Tuesday, January 25, 2011

Sunday, September 27, 1953: Snoopy vs. The Yard: The Slide

Peanuts

There's not an awful lot in this neighborhood that doesn't have it in for Snoopy.

That's a good question mark in the second panel. Schulz had a kind of ornate style to his type-inspired iconography: serif Zs, fancy question marks, tapered exclamation points. It's one of the little tells that the simplicity of the rendering is an artistic choice and not a cheat.

I've mentioned before that the top row in a Sunday strip are designed to be removed at an editor's option, say to make more room on a crowded comics page. Usually Peanuts will use these in a throwaway joke or just to lengthen the buildup a little, but here I think it actually harms readability a smidge to excise them. Without the top three panels here, we don't have it established that this is Snoopy's first slide, and without that knowledge his Slide Malfunction seems more like an accident than an element of his lack of slidal* experience.

* Not really a word.

Thursday, December 30, 2010

August 28, 1953: Lucy fusses, again

Peanuts

We've seen this setup several times by now. Whether Lucy's asking for a glass of water, or for sandwiches with the crusts cut off, she just doesn't seem satisfied. CB's reaction this time is the same as the previous instances. Lucy doesn't yet have the muscle to back up her demands.

Saturday, November 13, 2010

June 30, 1953: Linus' first steps

Peanuts

Linked for notability.

When Rerun joins the cast much later, in a way it's almost like these early strips with Linus return. Rerun looks so much like Linus, even if his personality is a little different, that it's hard to escape the conclusion that Schulz named him as a self-referential joke.

Thursday, April 22, 2010

Sunday, September 14, 1952: I'm a success!

Peanuts

This is one of the best early strips I think, it's just really funny and original IMO, despite a couple of pretty weird quirks. Its action can occur only because Lucy never looks down. The really weird thing about it is how Charlie Brown doesn't tell Lucy the cause of her "success," that she was being held up by Snoopy. The whole thing has an air of allegory about it.

Lucy's phrasing "I'm a success!" is very odd. It's funny partly because of its oddness, but it is oddly specific, like it might be a reference to something in Schulz's life.
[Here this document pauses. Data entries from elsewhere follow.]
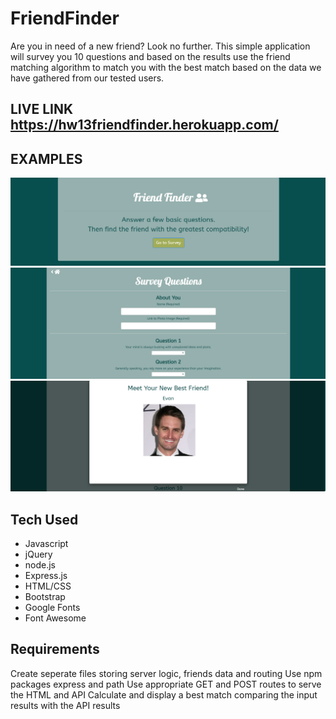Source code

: # FriendFinder

Are you in need of a new friend? Look no further. This simple application will survey you 10 questions and based on the results use the friend matching algorithm to match you with the best match based on the data we have gathered from our tested users.

## LIVE LINK https://hw13friendfinder.herokuapp.com/

## EXAMPLES
![example](https://github.com/bburwell91/Friend-Finder/blob/master/app/images/example1.png)
![example](https://github.com/bburwell91/Friend-Finder/blob/master/app/images/example2.png)
![example](https://github.com/bburwell91/Friend-Finder/blob/master/app/images/example3.png)

## Tech Used
- Javascript
- jQuery
- node.js
- Express.js
- HTML/CSS
- Bootstrap
- Google Fonts
- Font Awesome

## Requirements
Create seperate files storing server logic, friends data and routing
Use npm packages express and path
Use appropriate GET and POST routes to serve the HTML and API
Calculate and display a best match comparing the input results with the API results
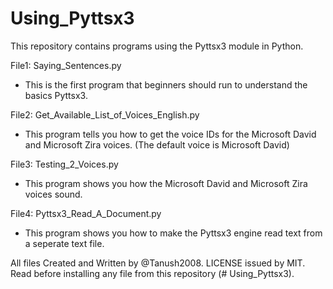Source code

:# Using_Pyttsx3 
This repository contains programs using the Pyttsx3 module in Python.

File1: Saying_Sentences.py
* This is the first program that beginners should run to understand the basics Pyttsx3.

File2: Get_Available_List_of_Voices_English.py
* This program tells you how to get the voice IDs for the Microsoft David and Microsoft Zira voices.  (The default voice is Microsoft David)

File3: Testing_2_Voices.py
* This program shows you how the Microsoft David and Microsoft Zira voices sound.

File4: Pyttsx3_Read_A_Document.py
* This program shows you how to make the Pyttsx3 engine read text from a seperate text file.


All files Created and Written by @Tanush2008. 
LICENSE issued by MIT. Read before installing any file from this repository (# Using_Pyttsx3).
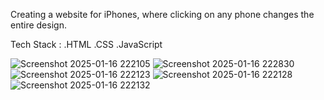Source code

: Creating a website for iPhones, where clicking on any phone changes the entire design.

Tech Stack :
.HTML
.CSS
.JavaScript


![Screenshot 2025-01-16 222105](https://github.com/user-attachments/assets/1cfc4325-b7b5-4b7d-9e0f-b7209a097834)
![Screenshot 2025-01-16 222830](https://github.com/user-attachments/assets/e824a6e9-73c9-4825-ace4-22f0d01323f5)
![Screenshot 2025-01-16 222123](https://github.com/user-attachments/assets/b63144c5-043b-428e-9a99-8ce7afed1926)
![Screenshot 2025-01-16 222128](https://github.com/user-attachments/assets/38985705-c849-4101-b2c5-0288997b146e)
![Screenshot 2025-01-16 222132](https://github.com/user-attachments/assets/b4511d69-2ac2-43fd-9c8e-8eda75557734)

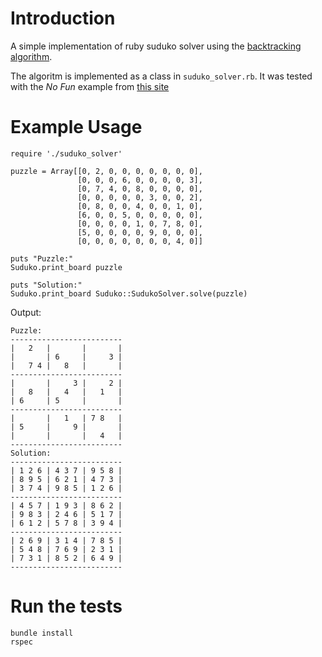 # Introduction

A simple implementation of ruby suduko solver using the [backtracking algorithm](https://en.wikipedia.org/wiki/Sudoku_solving_algorithms#Backtracking).

The algoritm is implemented as a class in `suduko_solver.rb`. It was tested with the *No Fun* example from [this site](http://dingo.sbs.arizona.edu/~Sandiway/sudoku/examples.html)

# Example Usage

    require './suduko_solver'
    
    puzzle = Array[[0, 2, 0, 0, 0, 0, 0, 0, 0],
                   [0, 0, 0, 6, 0, 0, 0, 0, 3],
                   [0, 7, 4, 0, 8, 0, 0, 0, 0],
                   [0, 0, 0, 0, 0, 3, 0, 0, 2],
                   [0, 8, 0, 0, 4, 0, 0, 1, 0],
                   [6, 0, 0, 5, 0, 0, 0, 0, 0],
                   [0, 0, 0, 0, 1, 0, 7, 8, 0],
                   [5, 0, 0, 0, 0, 9, 0, 0, 0],
                   [0, 0, 0, 0, 0, 0, 0, 4, 0]]
    
    puts "Puzzle:"
    Suduko.print_board puzzle
    
    puts "Solution:"
    Suduko.print_board Suduko::SudukoSolver.solve(puzzle)

Output:

    Puzzle:
    -------------------------
    |   2   |       |       |
    |       | 6     |     3 |
    |   7 4 |   8   |       |
    -------------------------
    |       |     3 |     2 |
    |   8   |   4   |   1   |
    | 6     | 5     |       |
    -------------------------
    |       |   1   | 7 8   |
    | 5     |     9 |       |
    |       |       |   4   |
    -------------------------
    Solution:
    -------------------------
    | 1 2 6 | 4 3 7 | 9 5 8 |
    | 8 9 5 | 6 2 1 | 4 7 3 |
    | 3 7 4 | 9 8 5 | 1 2 6 |
    -------------------------
    | 4 5 7 | 1 9 3 | 8 6 2 |
    | 9 8 3 | 2 4 6 | 5 1 7 |
    | 6 1 2 | 5 7 8 | 3 9 4 |
    -------------------------
    | 2 6 9 | 3 1 4 | 7 8 5 |
    | 5 4 8 | 7 6 9 | 2 3 1 |
    | 7 3 1 | 8 5 2 | 6 4 9 |
    -------------------------

# Run the tests

    bundle install
    rspec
Thursday, December 17, 2009

March 12, 1952: Lucy is top-heavy

Peanuts

Lucy's third strip here. She looks fairly different with those huge eyes, doesn't she? Probably added to make her more visually distinct from Violet, they don't last very long.

Monday, July 27, 2009

August 22, 1951: That's a mean baby

Peanuts

The look on Schroeder's face in the first panel is fairly unique for him. Also, behold the return of the scribble of ire!